Doğaldır ki gazetelerde dergilerde internette televizyonlarda Kut-ül Ammare ile ilgili onlarca haber yorum analiz hatırat okudunuz bu sıra.
Bugün de okumaya devam edeceksiniz.
Bu akşam devlet düzeyinde 100. Yılı kutlanacak epeyce çalışılmış ve en üst düzey katılımlı bir törende yeni bilgiler, bakış açıları bulacaksınız…
1. Dünya Savaşı üzerine bir belgesel vesilesiyle hakkında biraz okuduğum bir konuydu geçen yıl. Aklımda kalan şeyler arasında uçsuz bucaksız çöllerde yön duygusunu kaybeden askerler vardı.
Sıcak ve düzlüğün beyni kandırıp göze su gibi vaha gibi oyunlar oynaması sonra.
En çarpıcısı neydi diye sorarsanız, Hintli askerlerin bazılarının intihar şekliydi.
Kuşatma sürdükçe, kurtarma çabaları sonuçsuz kaldıkça başa gelen asıl dert açlık oluyor.
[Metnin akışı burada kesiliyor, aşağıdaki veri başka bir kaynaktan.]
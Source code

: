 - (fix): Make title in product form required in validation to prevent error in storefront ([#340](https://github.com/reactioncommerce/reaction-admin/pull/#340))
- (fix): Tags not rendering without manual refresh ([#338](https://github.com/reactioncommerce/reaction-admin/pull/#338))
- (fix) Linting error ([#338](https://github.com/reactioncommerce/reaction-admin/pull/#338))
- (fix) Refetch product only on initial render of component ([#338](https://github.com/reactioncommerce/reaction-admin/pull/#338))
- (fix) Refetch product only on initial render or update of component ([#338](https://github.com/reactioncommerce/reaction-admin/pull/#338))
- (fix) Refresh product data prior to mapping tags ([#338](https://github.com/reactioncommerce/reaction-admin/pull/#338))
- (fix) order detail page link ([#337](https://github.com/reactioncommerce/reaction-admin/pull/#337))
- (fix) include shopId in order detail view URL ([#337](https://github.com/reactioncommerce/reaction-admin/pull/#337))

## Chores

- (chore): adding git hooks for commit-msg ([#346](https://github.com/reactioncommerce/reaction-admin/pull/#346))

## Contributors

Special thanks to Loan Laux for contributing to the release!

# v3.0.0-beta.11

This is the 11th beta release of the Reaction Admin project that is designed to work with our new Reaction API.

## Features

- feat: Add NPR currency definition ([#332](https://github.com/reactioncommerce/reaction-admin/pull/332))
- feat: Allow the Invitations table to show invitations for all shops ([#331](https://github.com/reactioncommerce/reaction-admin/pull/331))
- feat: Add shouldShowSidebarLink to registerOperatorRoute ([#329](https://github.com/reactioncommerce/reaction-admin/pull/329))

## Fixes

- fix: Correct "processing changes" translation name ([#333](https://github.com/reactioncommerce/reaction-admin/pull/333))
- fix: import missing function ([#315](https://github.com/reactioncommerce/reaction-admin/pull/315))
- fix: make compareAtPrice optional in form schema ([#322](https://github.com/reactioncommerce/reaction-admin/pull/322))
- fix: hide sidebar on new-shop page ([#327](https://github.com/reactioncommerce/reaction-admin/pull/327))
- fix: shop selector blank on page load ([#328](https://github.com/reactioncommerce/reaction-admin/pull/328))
Gıda stokları tükendikçe sıra atların kesilip yenilmesine geldiğinde Hintli askerlerin önemli bir kısmı at eti yemeyi reddediyor. Onları ikna etmek için ta Hindistan'dan fetva geliyor.
Hintli askerlerden Müslüman olanlar fırsatını buldukça Türk tarafına kaçıyor zaten ama olmayanlar için bu kuşatma ayrı bir eziyete dönüşüyor böyle böyle.